WHAT NEEDS TO BE DONE
Retype only the lines at the head of the records, first through the one with "Recurrent are on", exactly as written.

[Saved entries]
BEGIN

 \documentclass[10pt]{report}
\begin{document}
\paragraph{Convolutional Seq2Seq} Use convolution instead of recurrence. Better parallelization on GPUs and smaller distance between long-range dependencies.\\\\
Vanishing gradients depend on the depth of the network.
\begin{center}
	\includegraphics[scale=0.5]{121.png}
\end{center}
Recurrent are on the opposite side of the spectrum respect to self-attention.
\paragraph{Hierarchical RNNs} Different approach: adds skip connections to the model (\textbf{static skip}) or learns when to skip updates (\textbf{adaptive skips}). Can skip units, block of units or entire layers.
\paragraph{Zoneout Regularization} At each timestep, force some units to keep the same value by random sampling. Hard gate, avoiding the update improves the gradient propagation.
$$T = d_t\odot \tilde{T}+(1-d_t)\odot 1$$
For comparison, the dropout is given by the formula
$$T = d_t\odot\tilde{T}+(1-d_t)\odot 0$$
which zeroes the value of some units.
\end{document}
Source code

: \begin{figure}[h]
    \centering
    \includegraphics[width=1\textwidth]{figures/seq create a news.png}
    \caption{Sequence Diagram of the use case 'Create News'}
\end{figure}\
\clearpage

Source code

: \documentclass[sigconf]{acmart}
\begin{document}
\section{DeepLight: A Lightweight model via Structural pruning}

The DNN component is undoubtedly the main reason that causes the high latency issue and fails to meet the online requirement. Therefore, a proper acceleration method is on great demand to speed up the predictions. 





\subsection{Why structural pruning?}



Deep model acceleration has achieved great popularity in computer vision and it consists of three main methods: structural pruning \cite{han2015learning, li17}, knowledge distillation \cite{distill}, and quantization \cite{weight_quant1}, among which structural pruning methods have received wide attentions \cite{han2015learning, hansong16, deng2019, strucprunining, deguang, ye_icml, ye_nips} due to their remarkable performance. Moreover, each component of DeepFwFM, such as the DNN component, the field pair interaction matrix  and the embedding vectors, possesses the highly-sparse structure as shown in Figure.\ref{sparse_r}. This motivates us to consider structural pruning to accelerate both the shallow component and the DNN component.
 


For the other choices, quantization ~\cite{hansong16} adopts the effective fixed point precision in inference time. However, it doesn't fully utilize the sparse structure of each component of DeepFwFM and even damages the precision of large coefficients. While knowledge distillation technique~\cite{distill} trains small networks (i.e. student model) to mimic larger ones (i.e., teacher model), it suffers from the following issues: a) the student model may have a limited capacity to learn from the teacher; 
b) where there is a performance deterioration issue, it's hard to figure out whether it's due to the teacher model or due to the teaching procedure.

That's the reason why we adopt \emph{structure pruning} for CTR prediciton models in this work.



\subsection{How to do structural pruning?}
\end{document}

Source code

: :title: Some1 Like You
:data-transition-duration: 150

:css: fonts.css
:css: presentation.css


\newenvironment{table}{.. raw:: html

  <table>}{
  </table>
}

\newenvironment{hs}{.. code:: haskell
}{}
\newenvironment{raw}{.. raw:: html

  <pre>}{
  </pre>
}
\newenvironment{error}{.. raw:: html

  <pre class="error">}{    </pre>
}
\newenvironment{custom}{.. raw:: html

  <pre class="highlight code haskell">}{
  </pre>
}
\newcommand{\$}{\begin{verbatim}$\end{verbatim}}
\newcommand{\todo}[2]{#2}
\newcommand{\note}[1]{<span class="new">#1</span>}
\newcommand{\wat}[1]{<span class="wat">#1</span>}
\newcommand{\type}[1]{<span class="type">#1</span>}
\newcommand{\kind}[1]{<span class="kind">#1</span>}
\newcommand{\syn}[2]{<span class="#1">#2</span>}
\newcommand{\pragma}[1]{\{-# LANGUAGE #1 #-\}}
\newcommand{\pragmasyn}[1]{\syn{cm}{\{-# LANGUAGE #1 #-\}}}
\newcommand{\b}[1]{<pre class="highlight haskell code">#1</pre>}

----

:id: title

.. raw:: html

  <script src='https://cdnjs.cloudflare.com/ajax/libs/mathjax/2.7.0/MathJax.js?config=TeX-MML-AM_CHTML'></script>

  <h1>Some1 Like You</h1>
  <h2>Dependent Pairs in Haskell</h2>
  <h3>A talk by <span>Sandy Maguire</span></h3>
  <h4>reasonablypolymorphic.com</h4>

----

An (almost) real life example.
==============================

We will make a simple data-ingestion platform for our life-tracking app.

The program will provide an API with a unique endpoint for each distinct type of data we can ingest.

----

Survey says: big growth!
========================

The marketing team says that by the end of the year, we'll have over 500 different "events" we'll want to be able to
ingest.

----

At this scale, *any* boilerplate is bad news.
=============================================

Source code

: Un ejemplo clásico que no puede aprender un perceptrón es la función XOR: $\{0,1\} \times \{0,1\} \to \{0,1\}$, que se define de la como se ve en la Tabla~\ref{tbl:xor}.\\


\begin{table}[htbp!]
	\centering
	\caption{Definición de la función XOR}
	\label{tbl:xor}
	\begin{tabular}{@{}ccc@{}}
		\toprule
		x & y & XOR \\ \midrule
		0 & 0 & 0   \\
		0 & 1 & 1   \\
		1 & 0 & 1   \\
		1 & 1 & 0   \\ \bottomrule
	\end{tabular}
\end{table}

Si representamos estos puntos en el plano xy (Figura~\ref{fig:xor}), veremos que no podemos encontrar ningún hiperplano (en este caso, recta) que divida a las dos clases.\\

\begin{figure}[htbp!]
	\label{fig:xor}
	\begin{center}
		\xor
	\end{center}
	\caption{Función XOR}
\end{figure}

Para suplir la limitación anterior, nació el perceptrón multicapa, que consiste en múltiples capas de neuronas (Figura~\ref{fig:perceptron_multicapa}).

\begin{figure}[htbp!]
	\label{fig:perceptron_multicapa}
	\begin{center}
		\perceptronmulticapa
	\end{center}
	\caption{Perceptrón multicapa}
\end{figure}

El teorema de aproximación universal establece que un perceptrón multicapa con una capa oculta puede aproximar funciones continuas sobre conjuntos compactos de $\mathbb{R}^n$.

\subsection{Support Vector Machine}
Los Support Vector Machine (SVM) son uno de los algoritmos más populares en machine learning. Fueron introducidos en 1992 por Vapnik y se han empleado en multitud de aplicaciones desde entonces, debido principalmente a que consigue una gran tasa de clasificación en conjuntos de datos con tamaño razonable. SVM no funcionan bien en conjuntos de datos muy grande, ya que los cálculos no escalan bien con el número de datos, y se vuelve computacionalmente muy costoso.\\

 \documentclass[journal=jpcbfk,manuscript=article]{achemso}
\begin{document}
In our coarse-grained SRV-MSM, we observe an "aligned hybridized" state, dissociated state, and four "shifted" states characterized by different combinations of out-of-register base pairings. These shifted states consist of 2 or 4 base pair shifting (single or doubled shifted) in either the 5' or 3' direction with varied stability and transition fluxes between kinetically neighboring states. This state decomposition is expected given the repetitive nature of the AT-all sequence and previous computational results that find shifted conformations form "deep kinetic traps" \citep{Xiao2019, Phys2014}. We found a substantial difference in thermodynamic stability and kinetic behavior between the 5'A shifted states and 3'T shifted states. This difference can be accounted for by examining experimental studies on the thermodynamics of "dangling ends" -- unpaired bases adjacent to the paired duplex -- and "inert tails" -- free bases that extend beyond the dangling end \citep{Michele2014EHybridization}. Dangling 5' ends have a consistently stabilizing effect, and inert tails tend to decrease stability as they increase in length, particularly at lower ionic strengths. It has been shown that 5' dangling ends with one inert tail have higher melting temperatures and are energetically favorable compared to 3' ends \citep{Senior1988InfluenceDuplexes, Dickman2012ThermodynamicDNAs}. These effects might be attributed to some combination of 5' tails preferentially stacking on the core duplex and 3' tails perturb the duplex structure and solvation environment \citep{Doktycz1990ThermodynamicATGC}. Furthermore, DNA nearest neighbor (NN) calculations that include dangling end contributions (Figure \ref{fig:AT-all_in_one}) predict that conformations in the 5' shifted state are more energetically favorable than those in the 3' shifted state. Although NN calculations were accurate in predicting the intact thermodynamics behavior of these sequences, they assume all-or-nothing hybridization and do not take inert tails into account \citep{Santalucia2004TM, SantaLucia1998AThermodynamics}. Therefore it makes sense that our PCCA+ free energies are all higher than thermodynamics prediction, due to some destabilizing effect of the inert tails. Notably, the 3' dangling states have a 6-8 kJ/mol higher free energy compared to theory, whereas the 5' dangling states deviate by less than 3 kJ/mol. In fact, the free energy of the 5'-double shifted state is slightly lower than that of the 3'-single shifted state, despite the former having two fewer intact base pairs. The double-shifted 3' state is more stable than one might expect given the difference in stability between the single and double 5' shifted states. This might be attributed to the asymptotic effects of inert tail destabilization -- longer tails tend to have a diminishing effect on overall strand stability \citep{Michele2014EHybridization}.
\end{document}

END

OUTPUT FOR THIS EXERCISE
 \documentclass[10pt]{report}
\begin{document}
\paragraph{Convolutional Seq2Seq} Use convolution instead of recurrence. Better parallelization on GPUs and smaller distance between long-range dependencies.\\\\
Vanishing gradients depend on the depth of the network.
\begin{center}
	\includegraphics[scale=0.5]{121.png}
\end{center}
Recurrent are on the opposite side of the spectrum respect to self-attention.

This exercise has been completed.